ChatSpatial provides an MCP server that lets you run spatial transcriptomics workflows through natural language. You can install a Python-based server and connect clients to execute spatial analyses, domain identification, deconvolution, cell-type annotation, and more, all from conversational prompts.

How to use

You interact with the MCP server through your preferred MCP client. Start the local Python server and connect your client to issue natural language requests such as loading spatial data, identifying spatial domains, finding spatially variable genes, or performing deconvolution.

How to install

Prerequisites: ensure Python is installed on your system.

Install the ChatSpatial MCP package.

pip install chatspatial

Configuration snippets you can use

You can configure the MCP client to start the ChatSpatial server as a local process. The following example shows how to run the server directly from Python using the module interface.

{
  "mcpServers": {
    "chatspatial": {
      "command": "python",
      "args": ["-m", "chatspatial", "server"]
    }
  }
}

Starter commands for common clients

For Claude Desktop, you would add the MCP server pointing to the Python module as shown above. Restart Claude after configuring.

For Claude Code, use the MCP add command with the same Python invocation.

For Codex, configure the MCP server with the same Python command and arguments.

If you are using a virtual environment, point the command to the environment’s Python executable, for example: "command": "/path/to/venv/bin/python" and keep the same arguments.

Operational tips

Verify the server starts and remains active before issuing requests. Use the MCP client to send natural language prompts such as “Load a Visium dataset and identify spatial domains” or “Find spatially variable genes and create a heatmap.”

Notes on capabilities

ChatSpatial offers extensive methods across multiple categories, including spatial domain detection, deconvolution, cell communication, cell type annotation, trajectory and velocity analysis, spatial statistics, enrichment analysis, spatial gene discovery, integration, and other supportive tools for spatial transcriptomics workflows.

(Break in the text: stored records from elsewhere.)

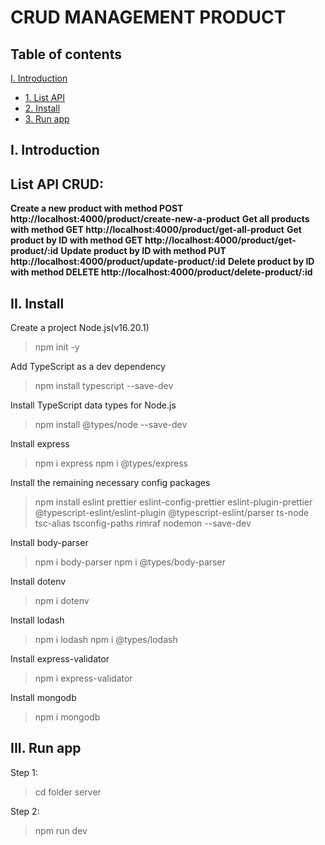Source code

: # CRUD MANAGEMENT PRODUCT

## Table of contents

[I. Introduction](#introduction)

- [1. List API](#listapi)
- [2. Install](#install)
- [3. Run app](#runapp)

<a name="introduction"></a>

## I. Introduction

## List API CRUD:

**Create a new product with method POST http://localhost:4000/product/create-new-a-product**
**Get all products with method GET http://localhost:4000/product/get-all-product**
**Get product by ID with method GET http://localhost:4000/product/get-product/:id**
**Update product by ID with method PUT http://localhost:4000/product/update-product/:id**
**Delete product by ID with method DELETE http://localhost:4000/product/delete-product/:id**

<a name="install"></a>

## II. Install

Create a project Node.js(v16.20.1)

> npm init -y

Add TypeScript as a dev dependency

> npm install typescript --save-dev

Install TypeScript data types for Node.js

> npm install @types/node --save-dev

Install express

> npm i express
> npm i @types/express

Install the remaining necessary config packages

> npm install eslint prettier eslint-config-prettier eslint-plugin-prettier @typescript-eslint/eslint-plugin @typescript-eslint/parser ts-node tsc-alias tsconfig-paths rimraf nodemon --save-dev

Install body-parser

> npm i body-parser
> npm i @types/body-parser

Install dotenv

> npm i dotenv

Install lodash

> npm i lodash
> npm i @types/lodash

Install express-validator

> npm i express-validator

Install mongodb

> npm i mongodb

<a name="runapp"></a>

## III. Run app

Step 1:

> cd folder server

Step 2:

> npm run dev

Security and maintenance considerations

Run the MCP server on trusted networks and manage access to clients. Keep Python and dependencies updated, and monitor logs for unusual activity. If you need to upgrade, reinstall the package and restart the server.

Troubleshooting tips

If the server does not start, confirm that Python is available in your PATH and that the chatspatial module is installed. Check for common issues such as version conflicts or missing dependencies and reinstall if needed.

Examples of typical prompts you can use

Load /path/to/spatial_data.h5ad and identify spatial domains

Identify spatial domains using SpaGCN

Find spatially variable genes and create a heatmap

Available tools

Load spatial data

Load spatial transcriptomics data into the system and prepare it for analysis.

Identify spatial domains

Detect spatial domains using methods like SpaGCN, STAGATE, GraphST, Leiden, or Louvain.

Deconvolution

Estimate cell type proportions in spatial spots using methods such as Cell2location, Tangram, SPOTlight, and others.

Cell communication

Infer interactions between cell types using LIANA, CellPhoneDB, CellChat, or FastCCC.

Cell type annotation

Assign cell type labels to spots or cells with tools like Tangram, scANVI, CellAssign, and SingleR.

Trajectory & velocity

Compute developmental trajectories and RNA velocity with CellRank, Palantir, DPT, scVelo, and VeloVI.

Spatial statistics

Assess spatial patterns with Moran’s I, Local Moran, Geary’s C, Getis-Ord Gi*, Ripley’s K, and Neighborhood Enrichment.

Enrichment analysis

Perform gene set and enrichment analyses including GSEA, Enrichr, ssGSEA, and Spatial EnrichMap.

Spatial genes

Identify spatially variable genes using SpatialDE, SPARK-X.

Integration

Integrate datasets across batches or technologies with Harmony, BBKNN, Scanorama, and scVI.

Other analyses

Support for CNV analysis, spatial registration, and additional miscellaneous workflows.